## TO DO
Because the copy must hold no pictures, return the data below with all of its words intact.

## SUPPLIED DATA
════════════════

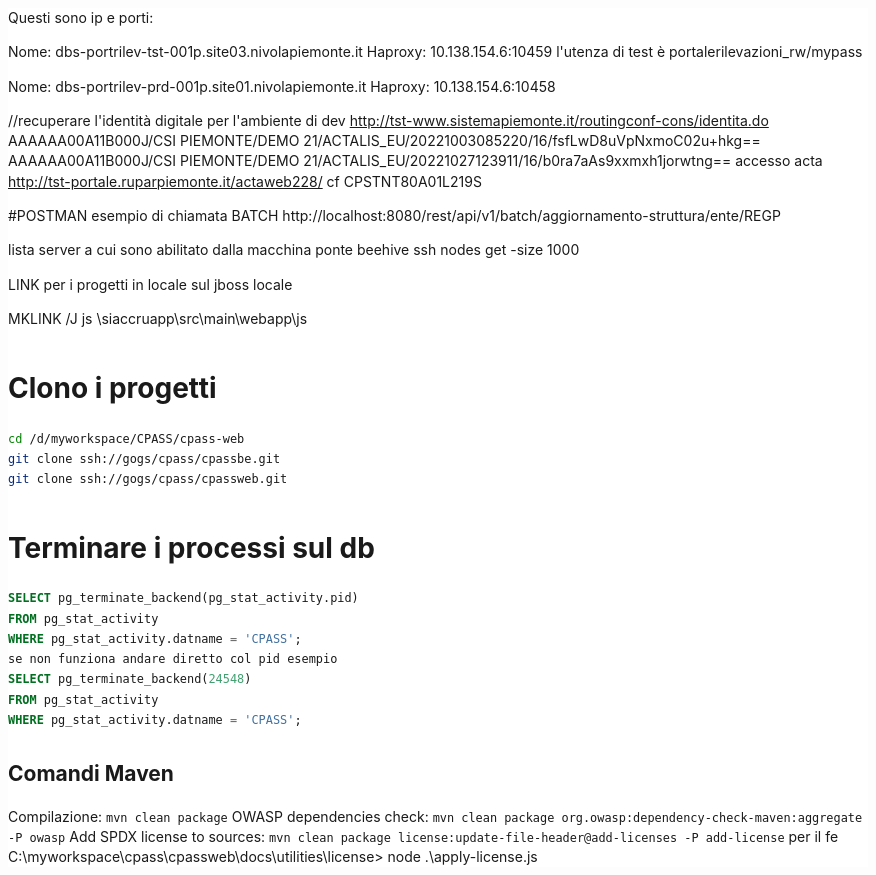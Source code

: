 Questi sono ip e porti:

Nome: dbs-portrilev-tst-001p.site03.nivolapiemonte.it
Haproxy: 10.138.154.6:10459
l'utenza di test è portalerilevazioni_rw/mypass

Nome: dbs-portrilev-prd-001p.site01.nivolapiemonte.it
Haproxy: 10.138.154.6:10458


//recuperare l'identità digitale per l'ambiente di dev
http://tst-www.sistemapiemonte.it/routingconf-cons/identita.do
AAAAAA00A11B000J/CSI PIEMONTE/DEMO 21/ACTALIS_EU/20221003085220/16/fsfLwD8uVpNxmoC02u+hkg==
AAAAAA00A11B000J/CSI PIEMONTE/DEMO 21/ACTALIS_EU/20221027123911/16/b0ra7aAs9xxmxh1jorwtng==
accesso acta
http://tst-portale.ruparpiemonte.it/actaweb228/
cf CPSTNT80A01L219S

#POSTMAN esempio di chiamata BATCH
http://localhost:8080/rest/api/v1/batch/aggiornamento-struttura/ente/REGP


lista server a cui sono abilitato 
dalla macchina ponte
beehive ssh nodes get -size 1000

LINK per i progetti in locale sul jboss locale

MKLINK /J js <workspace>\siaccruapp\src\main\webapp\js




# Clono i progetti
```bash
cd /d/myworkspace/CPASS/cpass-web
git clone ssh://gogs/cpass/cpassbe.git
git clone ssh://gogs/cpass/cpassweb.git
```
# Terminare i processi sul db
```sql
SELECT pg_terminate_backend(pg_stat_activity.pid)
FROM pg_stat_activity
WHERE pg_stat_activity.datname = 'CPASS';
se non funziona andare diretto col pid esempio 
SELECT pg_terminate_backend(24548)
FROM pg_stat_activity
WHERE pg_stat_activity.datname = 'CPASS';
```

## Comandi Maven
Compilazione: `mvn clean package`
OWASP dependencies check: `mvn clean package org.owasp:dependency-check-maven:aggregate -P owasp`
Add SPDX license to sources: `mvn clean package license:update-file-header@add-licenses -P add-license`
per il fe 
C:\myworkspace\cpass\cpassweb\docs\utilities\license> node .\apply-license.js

════════════════

## OUTPUT FOR THIS TASK
Source code

: Questi sono ip e porti:

Nome: dbs-portrilev-tst-001p.site03.nivolapiemonte.it
Haproxy: 10.138.154.6:10459
l'utenza di test è portalerilevazioni_rw/mypass

Nome: dbs-portrilev-prd-001p.site01.nivolapiemonte.it
Haproxy: 10.138.154.6:10458


//recuperare l'identità digitale per l'ambiente di dev
http://tst-www.sistemapiemonte.it/routingconf-cons/identita.do
AAAAAA00A11B000J/CSI PIEMONTE/DEMO 21/ACTALIS_EU/20221003085220/16/fsfLwD8uVpNxmoC02u+hkg==
AAAAAA00A11B000J/CSI PIEMONTE/DEMO 21/ACTALIS_EU/20221027123911/16/b0ra7aAs9xxmxh1jorwtng==
accesso acta
http://tst-portale.ruparpiemonte.it/actaweb228/
cf CPSTNT80A01L219S

#POSTMAN esempio di chiamata BATCH
http://localhost:8080/rest/api/v1/batch/aggiornamento-struttura/ente/REGP


lista server a cui sono abilitato 
dalla macchina ponte
beehive ssh nodes get -size 1000

LINK per i progetti in locale sul jboss locale

MKLINK /J js <workspace>\siaccruapp\src\main\webapp\js




# Clono i progetti
```bash
cd /d/myworkspace/CPASS/cpass-web
git clone ssh://gogs/cpass/cpassbe.git
git clone ssh://gogs/cpass/cpassweb.git
```
# Terminare i processi sul db
```sql
SELECT pg_terminate_backend(pg_stat_activity.pid)
FROM pg_stat_activity
WHERE pg_stat_activity.datname = 'CPASS';
se non funziona andare diretto col pid esempio 
SELECT pg_terminate_backend(24548)
FROM pg_stat_activity
WHERE pg_stat_activity.datname = 'CPASS';
```

## Comandi Maven
Compilazione: `mvn clean package`
OWASP dependencies check: `mvn clean package org.owasp:dependency-check-maven:aggregate -P owasp`
Add SPDX license to sources: `mvn clean package license:update-file-header@add-licenses -P add-license`
per il fe 
C:\myworkspace\cpass\cpassweb\docs\utilities\license> node .\apply-license.js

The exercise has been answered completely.